**Work to be completed**
Your reply should be a single number, the count of lines in the records that contain "Annex".

[Records from a collection]

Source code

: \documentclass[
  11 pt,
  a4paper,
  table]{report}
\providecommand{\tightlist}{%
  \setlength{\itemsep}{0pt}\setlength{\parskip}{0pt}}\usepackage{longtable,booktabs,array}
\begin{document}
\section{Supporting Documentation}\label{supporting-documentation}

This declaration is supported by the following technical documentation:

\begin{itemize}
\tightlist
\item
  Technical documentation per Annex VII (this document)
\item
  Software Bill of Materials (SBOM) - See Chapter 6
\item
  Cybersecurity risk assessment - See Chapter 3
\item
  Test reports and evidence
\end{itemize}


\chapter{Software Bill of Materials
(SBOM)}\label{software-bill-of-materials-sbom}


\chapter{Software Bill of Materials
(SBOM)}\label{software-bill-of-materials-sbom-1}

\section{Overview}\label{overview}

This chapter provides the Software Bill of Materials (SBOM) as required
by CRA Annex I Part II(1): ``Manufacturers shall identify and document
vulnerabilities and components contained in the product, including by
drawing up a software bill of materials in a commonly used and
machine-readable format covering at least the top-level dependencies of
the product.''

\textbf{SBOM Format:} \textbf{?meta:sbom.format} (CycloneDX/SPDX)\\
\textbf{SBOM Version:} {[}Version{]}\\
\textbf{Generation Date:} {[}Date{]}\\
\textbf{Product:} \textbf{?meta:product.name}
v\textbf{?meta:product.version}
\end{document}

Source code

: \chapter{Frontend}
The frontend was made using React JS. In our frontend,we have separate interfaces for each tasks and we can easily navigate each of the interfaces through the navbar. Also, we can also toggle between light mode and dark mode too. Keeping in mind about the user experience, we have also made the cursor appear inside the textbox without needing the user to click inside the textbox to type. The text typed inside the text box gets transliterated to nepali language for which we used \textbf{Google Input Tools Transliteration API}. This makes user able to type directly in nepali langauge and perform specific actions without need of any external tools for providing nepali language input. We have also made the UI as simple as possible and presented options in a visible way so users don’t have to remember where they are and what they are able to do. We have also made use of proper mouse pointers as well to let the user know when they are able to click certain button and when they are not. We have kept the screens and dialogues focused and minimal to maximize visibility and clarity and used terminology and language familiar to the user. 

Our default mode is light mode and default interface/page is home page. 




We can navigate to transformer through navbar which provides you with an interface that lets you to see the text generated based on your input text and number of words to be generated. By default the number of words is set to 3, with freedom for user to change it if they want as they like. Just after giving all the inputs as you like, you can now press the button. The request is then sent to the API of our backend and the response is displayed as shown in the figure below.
==
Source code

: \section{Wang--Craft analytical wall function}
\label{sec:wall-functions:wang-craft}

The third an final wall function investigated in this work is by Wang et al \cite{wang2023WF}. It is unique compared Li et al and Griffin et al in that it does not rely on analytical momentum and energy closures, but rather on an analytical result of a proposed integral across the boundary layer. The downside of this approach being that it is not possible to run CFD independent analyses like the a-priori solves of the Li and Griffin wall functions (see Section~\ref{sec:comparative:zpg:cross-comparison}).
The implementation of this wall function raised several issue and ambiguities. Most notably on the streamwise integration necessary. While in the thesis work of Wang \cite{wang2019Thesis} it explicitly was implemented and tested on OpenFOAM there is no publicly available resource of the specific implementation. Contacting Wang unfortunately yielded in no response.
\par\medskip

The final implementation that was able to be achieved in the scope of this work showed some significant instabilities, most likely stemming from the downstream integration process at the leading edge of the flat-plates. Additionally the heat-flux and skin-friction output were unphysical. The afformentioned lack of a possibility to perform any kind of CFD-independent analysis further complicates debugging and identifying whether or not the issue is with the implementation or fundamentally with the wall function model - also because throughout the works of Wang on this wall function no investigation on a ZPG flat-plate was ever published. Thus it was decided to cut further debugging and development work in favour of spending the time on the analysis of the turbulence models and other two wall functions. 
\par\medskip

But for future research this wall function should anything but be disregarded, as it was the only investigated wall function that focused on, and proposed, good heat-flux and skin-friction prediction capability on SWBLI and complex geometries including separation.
---
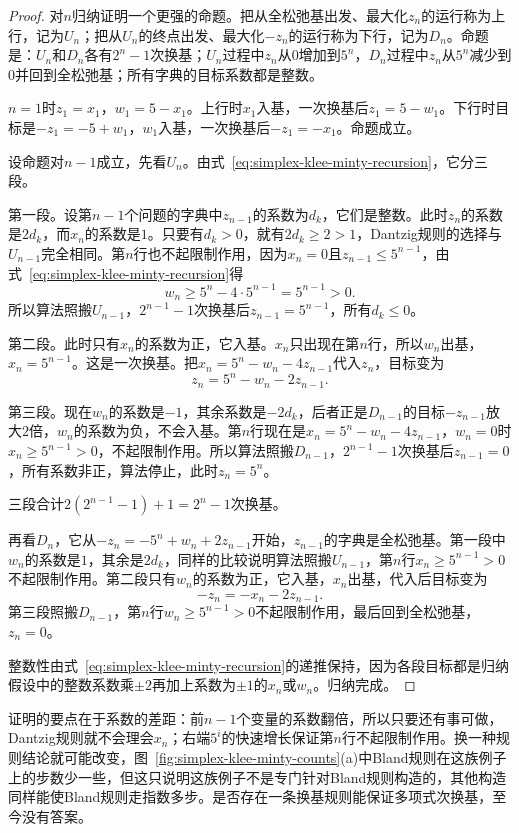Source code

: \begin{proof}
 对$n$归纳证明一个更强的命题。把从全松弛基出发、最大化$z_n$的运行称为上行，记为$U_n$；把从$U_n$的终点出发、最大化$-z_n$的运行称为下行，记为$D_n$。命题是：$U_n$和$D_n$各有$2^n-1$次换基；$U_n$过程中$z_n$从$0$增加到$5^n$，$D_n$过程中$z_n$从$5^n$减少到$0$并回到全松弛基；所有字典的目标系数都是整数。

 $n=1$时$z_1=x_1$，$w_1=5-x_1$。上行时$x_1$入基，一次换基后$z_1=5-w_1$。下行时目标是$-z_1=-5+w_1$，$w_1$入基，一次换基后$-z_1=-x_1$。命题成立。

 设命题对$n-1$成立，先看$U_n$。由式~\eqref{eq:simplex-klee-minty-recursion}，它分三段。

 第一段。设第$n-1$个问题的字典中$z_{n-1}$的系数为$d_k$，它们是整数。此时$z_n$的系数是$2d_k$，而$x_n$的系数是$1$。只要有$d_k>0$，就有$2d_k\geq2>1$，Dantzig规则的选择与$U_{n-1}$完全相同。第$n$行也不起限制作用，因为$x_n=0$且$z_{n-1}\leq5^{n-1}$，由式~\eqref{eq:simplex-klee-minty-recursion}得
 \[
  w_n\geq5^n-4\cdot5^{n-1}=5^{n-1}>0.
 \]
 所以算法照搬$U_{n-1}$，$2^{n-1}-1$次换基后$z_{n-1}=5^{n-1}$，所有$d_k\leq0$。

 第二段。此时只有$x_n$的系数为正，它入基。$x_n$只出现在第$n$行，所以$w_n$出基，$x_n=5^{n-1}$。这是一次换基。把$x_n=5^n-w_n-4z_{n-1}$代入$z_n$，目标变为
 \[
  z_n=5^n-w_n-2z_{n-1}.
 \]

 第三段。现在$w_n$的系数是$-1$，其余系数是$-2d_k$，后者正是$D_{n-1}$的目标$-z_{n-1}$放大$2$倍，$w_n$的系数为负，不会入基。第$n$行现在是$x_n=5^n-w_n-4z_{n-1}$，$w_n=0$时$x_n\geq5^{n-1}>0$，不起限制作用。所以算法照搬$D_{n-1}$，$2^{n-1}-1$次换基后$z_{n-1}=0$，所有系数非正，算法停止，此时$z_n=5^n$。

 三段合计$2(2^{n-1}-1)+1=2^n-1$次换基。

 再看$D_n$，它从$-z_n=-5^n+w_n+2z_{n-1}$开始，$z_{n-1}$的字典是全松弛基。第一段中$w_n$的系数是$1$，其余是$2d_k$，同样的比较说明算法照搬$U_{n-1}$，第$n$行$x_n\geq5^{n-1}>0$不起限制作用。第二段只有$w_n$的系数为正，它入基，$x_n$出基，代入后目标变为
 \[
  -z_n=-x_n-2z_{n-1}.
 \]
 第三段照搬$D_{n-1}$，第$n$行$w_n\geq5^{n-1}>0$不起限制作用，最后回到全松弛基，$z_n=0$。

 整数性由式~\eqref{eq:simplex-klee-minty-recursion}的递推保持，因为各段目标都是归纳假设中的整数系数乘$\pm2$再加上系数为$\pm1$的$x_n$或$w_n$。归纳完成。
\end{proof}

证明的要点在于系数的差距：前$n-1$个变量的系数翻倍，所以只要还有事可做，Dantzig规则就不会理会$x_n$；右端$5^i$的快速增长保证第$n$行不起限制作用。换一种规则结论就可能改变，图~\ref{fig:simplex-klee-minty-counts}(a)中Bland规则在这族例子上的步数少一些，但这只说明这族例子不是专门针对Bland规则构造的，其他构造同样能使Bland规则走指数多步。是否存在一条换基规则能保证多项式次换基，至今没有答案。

**Expected answer**
2